TASK ITEM
The records below need copying. Match each line exactly.

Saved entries
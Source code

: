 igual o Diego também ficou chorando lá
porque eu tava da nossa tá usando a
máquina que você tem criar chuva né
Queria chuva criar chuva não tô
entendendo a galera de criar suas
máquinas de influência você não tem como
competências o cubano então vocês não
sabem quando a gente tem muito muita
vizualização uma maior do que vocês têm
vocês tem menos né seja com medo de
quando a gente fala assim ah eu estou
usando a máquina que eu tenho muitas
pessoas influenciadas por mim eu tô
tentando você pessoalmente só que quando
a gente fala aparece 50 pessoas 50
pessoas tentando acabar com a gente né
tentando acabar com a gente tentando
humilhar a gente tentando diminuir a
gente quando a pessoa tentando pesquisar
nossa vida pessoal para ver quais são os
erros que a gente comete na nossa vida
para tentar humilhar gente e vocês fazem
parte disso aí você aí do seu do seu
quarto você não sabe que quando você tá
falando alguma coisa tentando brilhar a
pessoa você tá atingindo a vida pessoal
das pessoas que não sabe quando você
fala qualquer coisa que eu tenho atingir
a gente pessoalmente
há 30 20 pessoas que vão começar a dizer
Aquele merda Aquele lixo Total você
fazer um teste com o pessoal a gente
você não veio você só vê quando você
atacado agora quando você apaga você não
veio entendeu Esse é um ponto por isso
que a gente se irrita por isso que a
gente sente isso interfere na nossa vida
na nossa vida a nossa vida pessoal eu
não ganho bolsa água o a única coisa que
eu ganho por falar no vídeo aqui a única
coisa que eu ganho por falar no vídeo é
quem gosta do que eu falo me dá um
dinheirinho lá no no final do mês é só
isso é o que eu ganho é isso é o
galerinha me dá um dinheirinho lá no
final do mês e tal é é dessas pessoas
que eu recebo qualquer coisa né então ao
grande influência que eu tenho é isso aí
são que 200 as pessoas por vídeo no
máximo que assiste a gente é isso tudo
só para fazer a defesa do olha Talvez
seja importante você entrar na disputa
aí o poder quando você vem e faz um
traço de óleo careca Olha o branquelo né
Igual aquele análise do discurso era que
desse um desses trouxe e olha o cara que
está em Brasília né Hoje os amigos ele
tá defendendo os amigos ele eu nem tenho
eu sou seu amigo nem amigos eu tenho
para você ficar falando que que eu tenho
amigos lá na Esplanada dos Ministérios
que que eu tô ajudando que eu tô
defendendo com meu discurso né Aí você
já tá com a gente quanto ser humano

TASK OUTPUT
Source code

: igual o Diego também ficou chorando lá
porque eu tava da nossa tá usando a
máquina que você tem criar chuva né
Queria chuva criar chuva não tô
entendendo a galera de criar suas
máquinas de influência você não tem como
competências o cubano então vocês não
sabem quando a gente tem muito muita
vizualização uma maior do que vocês têm
vocês tem menos né seja com medo de
quando a gente fala assim ah eu estou
usando a máquina que eu tenho muitas
pessoas influenciadas por mim eu tô
tentando você pessoalmente só que quando
a gente fala aparece 50 pessoas 50
pessoas tentando acabar com a gente né
tentando acabar com a gente tentando
humilhar a gente tentando diminuir a
gente quando a pessoa tentando pesquisar
nossa vida pessoal para ver quais são os
erros que a gente comete na nossa vida
para tentar humilhar gente e vocês fazem
parte disso aí você aí do seu do seu
quarto você não sabe que quando você tá
falando alguma coisa tentando brilhar a
pessoa você tá atingindo a vida pessoal
das pessoas que não sabe quando você
fala qualquer coisa que eu tenho atingir
a gente pessoalmente
há 30 20 pessoas que vão começar a dizer
Aquele merda Aquele lixo Total você
fazer um teste com o pessoal a gente
você não veio você só vê quando você
atacado agora quando você apaga você não
veio entendeu Esse é um ponto por isso
que a gente se irrita por isso que a
gente sente isso interfere na nossa vida
na nossa vida a nossa vida pessoal eu
não ganho bolsa água o a única coisa que
eu ganho por falar no vídeo aqui a única
coisa que eu ganho por falar no vídeo é
quem gosta do que eu falo me dá um
dinheirinho lá no no final do mês é só
isso é o que eu ganho é isso é o
galerinha me dá um dinheirinho lá no
final do mês e tal é é dessas pessoas
que eu recebo qualquer coisa né então ao
grande influência que eu tenho é isso aí
são que 200 as pessoas por vídeo no
máximo que assiste a gente é isso tudo
só para fazer a defesa do olha Talvez
seja importante você entrar na disputa
aí o poder quando você vem e faz um
traço de óleo careca Olha o branquelo né
Igual aquele análise do discurso era que
desse um desses trouxe e olha o cara que
está em Brasília né Hoje os amigos ele
tá defendendo os amigos ele eu nem tenho
eu sou seu amigo nem amigos eu tenho
para você ficar falando que que eu tenho
amigos lá na Esplanada dos Ministérios
que que eu tô ajudando que eu tô
defendendo com meu discurso né Aí você
já tá com a gente quanto ser humano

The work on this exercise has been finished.